*** RECORDS FOR THE TASK Section Begins ***

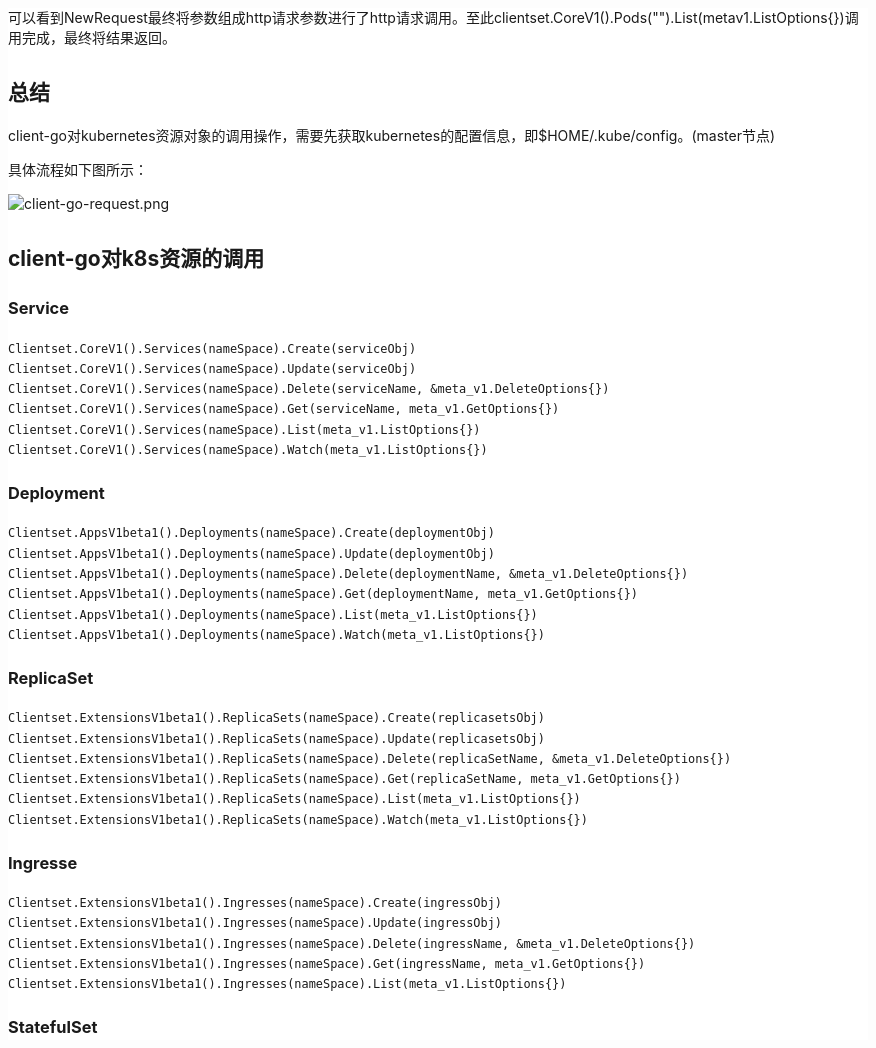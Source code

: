 可以看到NewRequest最终将参数组成http请求参数进行了http请求调用。至此clientset.CoreV1().Pods("").List(metav1.ListOptions{})调用完成，最终将结果返回。

## 总结

client-go对kubernetes资源对象的调用操作，需要先获取kubernetes的配置信息，即$HOME/.kube/config。(master节点)

具体流程如下图所示：

![client-go-request.png](https://upload-images.jianshu.io/upload_images/17904159-18812fcf012e02b8.png?imageMogr2/auto-orient/strip%7CimageView2/2/w/1240)

## client-go对k8s资源的调用

### Service

    Clientset.CoreV1().Services(nameSpace).Create(serviceObj)
    Clientset.CoreV1().Services(nameSpace).Update(serviceObj)
    Clientset.CoreV1().Services(nameSpace).Delete(serviceName, &meta_v1.DeleteOptions{})
    Clientset.CoreV1().Services(nameSpace).Get(serviceName, meta_v1.GetOptions{})
    Clientset.CoreV1().Services(nameSpace).List(meta_v1.ListOptions{})
    Clientset.CoreV1().Services(nameSpace).Watch(meta_v1.ListOptions{})

### Deployment

    Clientset.AppsV1beta1().Deployments(nameSpace).Create(deploymentObj)
    Clientset.AppsV1beta1().Deployments(nameSpace).Update(deploymentObj)
    Clientset.AppsV1beta1().Deployments(nameSpace).Delete(deploymentName, &meta_v1.DeleteOptions{})
    Clientset.AppsV1beta1().Deployments(nameSpace).Get(deploymentName, meta_v1.GetOptions{})
    Clientset.AppsV1beta1().Deployments(nameSpace).List(meta_v1.ListOptions{})
    Clientset.AppsV1beta1().Deployments(nameSpace).Watch(meta_v1.ListOptions{})

### ReplicaSet

    Clientset.ExtensionsV1beta1().ReplicaSets(nameSpace).Create(replicasetsObj)
    Clientset.ExtensionsV1beta1().ReplicaSets(nameSpace).Update(replicasetsObj)
    Clientset.ExtensionsV1beta1().ReplicaSets(nameSpace).Delete(replicaSetName, &meta_v1.DeleteOptions{})
    Clientset.ExtensionsV1beta1().ReplicaSets(nameSpace).Get(replicaSetName, meta_v1.GetOptions{})
    Clientset.ExtensionsV1beta1().ReplicaSets(nameSpace).List(meta_v1.ListOptions{})
    Clientset.ExtensionsV1beta1().ReplicaSets(nameSpace).Watch(meta_v1.ListOptions{})

### Ingresse

    Clientset.ExtensionsV1beta1().Ingresses(nameSpace).Create(ingressObj)
    Clientset.ExtensionsV1beta1().Ingresses(nameSpace).Update(ingressObj)
    Clientset.ExtensionsV1beta1().Ingresses(nameSpace).Delete(ingressName, &meta_v1.DeleteOptions{})
    Clientset.ExtensionsV1beta1().Ingresses(nameSpace).Get(ingressName, meta_v1.GetOptions{})
    Clientset.ExtensionsV1beta1().Ingresses(nameSpace).List(meta_v1.ListOptions{})

### StatefulSet
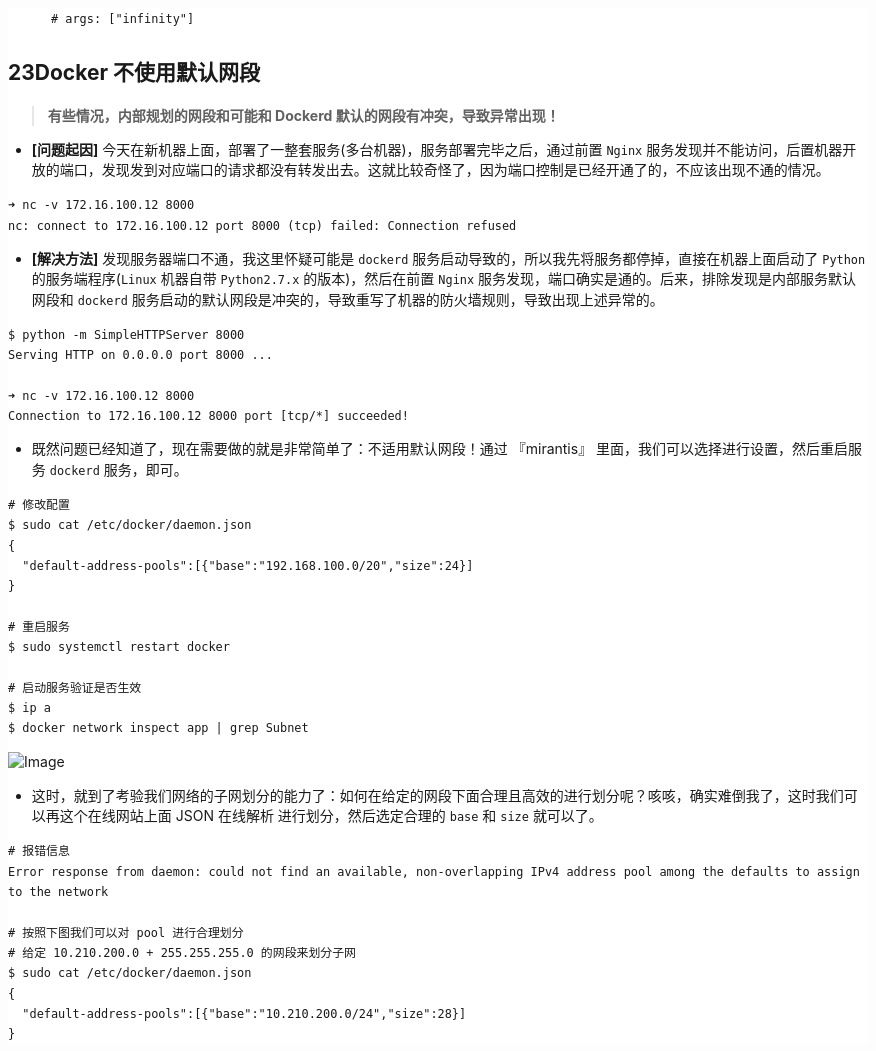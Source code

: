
 ```
      # args: ["infinity"]
```

## 23Docker 不使用默认网段

> **有些情况，内部规划的网段和可能和 Dockerd 默认的网段有冲突，导致异常出现！**

- **[问题起因]** 今天在新机器上面，部署了一整套服务(多台机器)，服务部署完毕之后，通过前置 `Nginx` 服务发现并不能访问，后置机器开放的端口，发现发到对应端口的请求都没有转发出去。这就比较奇怪了，因为端口控制是已经开通了的，不应该出现不通的情况。

```
➜ nc -v 172.16.100.12 8000
nc: connect to 172.16.100.12 port 8000 (tcp) failed: Connection refused
```

- **[解决方法]** 发现服务器端口不通，我这里怀疑可能是 `dockerd` 服务启动导致的，所以我先将服务都停掉，直接在机器上面启动了 `Python` 的服务端程序(`Linux` 机器自带 `Python2.7.x` 的版本)，然后在前置 `Nginx` 服务发现，端口确实是通的。后来，排除发现是内部服务默认网段和 `dockerd` 服务启动的默认网段是冲突的，导致重写了机器的防火墙规则，导致出现上述异常的。

```
$ python -m SimpleHTTPServer 8000
Serving HTTP on 0.0.0.0 port 8000 ...

➜ nc -v 172.16.100.12 8000
Connection to 172.16.100.12 8000 port [tcp/*] succeeded!
```

- 既然问题已经知道了，现在需要做的就是非常简单了：不适用默认网段！通过 『mirantis』 里面，我们可以选择进行设置，然后重启服务 `dockerd` 服务，即可。

```
# 修改配置
$ sudo cat /etc/docker/daemon.json
{
  "default-address-pools":[{"base":"192.168.100.0/20","size":24}]
}

# 重启服务
$ sudo systemctl restart docker

# 启动服务验证是否生效
$ ip a
$ docker network inspect app | grep Subnet
```



![Image](https://mmbiz.qpic.cn/mmbiz_jpg/d5patQGz8Kc2AHoImUbkiaIX5saum8ZhPXiacxT04tU3RhkudGPJF3Wj9t1bGYjeMH29qQtkE1DP9DicNia5eGSBnA/640?wx_fmt=jpeg&wxfrom=5&wx_lazy=1&wx_co=1)

- 这时，就到了考验我们网络的子网划分的能力了：如何在给定的网段下面合理且高效的进行划分呢？咳咳，确实难倒我了，这时我们可以再这个在线网站上面 JSON 在线解析 进行划分，然后选定合理的 `base` 和 `size` 就可以了。

```
# 报错信息
Error response from daemon: could not find an available, non-overlapping IPv4 address pool among the defaults to assign to the network

# 按照下图我们可以对 pool 进行合理划分
# 给定 10.210.200.0 + 255.255.255.0 的网段来划分子网
$ sudo cat /etc/docker/daemon.json
{
  "default-address-pools":[{"base":"10.210.200.0/24","size":28}]
}
```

*** RECORDS FOR THE TASK Section Ends ***

EXERCISE DIRECTIONS
Skipping all images, output the listing exactly.

THE COMPLETED TASK
Source code

: 可以看到NewRequest最终将参数组成http请求参数进行了http请求调用。至此clientset.CoreV1().Pods("").List(metav1.ListOptions{})调用完成，最终将结果返回。

## 总结

client-go对kubernetes资源对象的调用操作，需要先获取kubernetes的配置信息，即$HOME/.kube/config。(master节点)

具体流程如下图所示：

![client-go-request.png](https://upload-images.jianshu.io/upload_images/17904159-18812fcf012e02b8.png?imageMogr2/auto-orient/strip%7CimageView2/2/w/1240)

## client-go对k8s资源的调用

### Service

    Clientset.CoreV1().Services(nameSpace).Create(serviceObj)
    Clientset.CoreV1().Services(nameSpace).Update(serviceObj)
    Clientset.CoreV1().Services(nameSpace).Delete(serviceName, &meta_v1.DeleteOptions{})
    Clientset.CoreV1().Services(nameSpace).Get(serviceName, meta_v1.GetOptions{})
    Clientset.CoreV1().Services(nameSpace).List(meta_v1.ListOptions{})
    Clientset.CoreV1().Services(nameSpace).Watch(meta_v1.ListOptions{})

### Deployment

    Clientset.AppsV1beta1().Deployments(nameSpace).Create(deploymentObj)
    Clientset.AppsV1beta1().Deployments(nameSpace).Update(deploymentObj)
    Clientset.AppsV1beta1().Deployments(nameSpace).Delete(deploymentName, &meta_v1.DeleteOptions{})
    Clientset.AppsV1beta1().Deployments(nameSpace).Get(deploymentName, meta_v1.GetOptions{})
    Clientset.AppsV1beta1().Deployments(nameSpace).List(meta_v1.ListOptions{})
    Clientset.AppsV1beta1().Deployments(nameSpace).Watch(meta_v1.ListOptions{})

### ReplicaSet

    Clientset.ExtensionsV1beta1().ReplicaSets(nameSpace).Create(replicasetsObj)
    Clientset.ExtensionsV1beta1().ReplicaSets(nameSpace).Update(replicasetsObj)
    Clientset.ExtensionsV1beta1().ReplicaSets(nameSpace).Delete(replicaSetName, &meta_v1.DeleteOptions{})
    Clientset.ExtensionsV1beta1().ReplicaSets(nameSpace).Get(replicaSetName, meta_v1.GetOptions{})
    Clientset.ExtensionsV1beta1().ReplicaSets(nameSpace).List(meta_v1.ListOptions{})
    Clientset.ExtensionsV1beta1().ReplicaSets(nameSpace).Watch(meta_v1.ListOptions{})

### Ingresse

    Clientset.ExtensionsV1beta1().Ingresses(nameSpace).Create(ingressObj)
    Clientset.ExtensionsV1beta1().Ingresses(nameSpace).Update(ingressObj)
    Clientset.ExtensionsV1beta1().Ingresses(nameSpace).Delete(ingressName, &meta_v1.DeleteOptions{})
    Clientset.ExtensionsV1beta1().Ingresses(nameSpace).Get(ingressName, meta_v1.GetOptions{})
    Clientset.ExtensionsV1beta1().Ingresses(nameSpace).List(meta_v1.ListOptions{})

### StatefulSet
Source code

:
 ```
      # args: ["infinity"]
```

## 23Docker 不使用默认网段

> **有些情况，内部规划的网段和可能和 Dockerd 默认的网段有冲突，导致异常出现！**

- **[问题起因]** 今天在新机器上面，部署了一整套服务(多台机器)，服务部署完毕之后，通过前置 `Nginx` 服务发现并不能访问，后置机器开放的端口，发现发到对应端口的请求都没有转发出去。这就比较奇怪了，因为端口控制是已经开通了的，不应该出现不通的情况。

```
➜ nc -v 172.16.100.12 8000
nc: connect to 172.16.100.12 port 8000 (tcp) failed: Connection refused
```

- **[解决方法]** 发现服务器端口不通，我这里怀疑可能是 `dockerd` 服务启动导致的，所以我先将服务都停掉，直接在机器上面启动了 `Python` 的服务端程序(`Linux` 机器自带 `Python2.7.x` 的版本)，然后在前置 `Nginx` 服务发现，端口确实是通的。后来，排除发现是内部服务默认网段和 `dockerd` 服务启动的默认网段是冲突的，导致重写了机器的防火墙规则，导致出现上述异常的。

```
$ python -m SimpleHTTPServer 8000
Serving HTTP on 0.0.0.0 port 8000 ...

➜ nc -v 172.16.100.12 8000
Connection to 172.16.100.12 8000 port [tcp/*] succeeded!
```

- 既然问题已经知道了，现在需要做的就是非常简单了：不适用默认网段！通过 『mirantis』 里面，我们可以选择进行设置，然后重启服务 `dockerd` 服务，即可。

```
# 修改配置
$ sudo cat /etc/docker/daemon.json
{
  "default-address-pools":[{"base":"192.168.100.0/20","size":24}]
}

# 重启服务
$ sudo systemctl restart docker

# 启动服务验证是否生效
$ ip a
$ docker network inspect app | grep Subnet
```



![Image](https://mmbiz.qpic.cn/mmbiz_jpg/d5patQGz8Kc2AHoImUbkiaIX5saum8ZhPXiacxT04tU3RhkudGPJF3Wj9t1bGYjeMH29qQtkE1DP9DicNia5eGSBnA/640?wx_fmt=jpeg&wxfrom=5&wx_lazy=1&wx_co=1)

- 这时，就到了考验我们网络的子网划分的能力了：如何在给定的网段下面合理且高效的进行划分呢？咳咳，确实难倒我了，这时我们可以再这个在线网站上面 JSON 在线解析 进行划分，然后选定合理的 `base` 和 `size` 就可以了。

```
# 报错信息
Error response from daemon: could not find an available, non-overlapping IPv4 address pool among the defaults to assign to the network

# 按照下图我们可以对 pool 进行合理划分
# 给定 10.210.200.0 + 255.255.255.0 的网段来划分子网
$ sudo cat /etc/docker/daemon.json
{
  "default-address-pools":[{"base":"10.210.200.0/24","size":28}]
}
```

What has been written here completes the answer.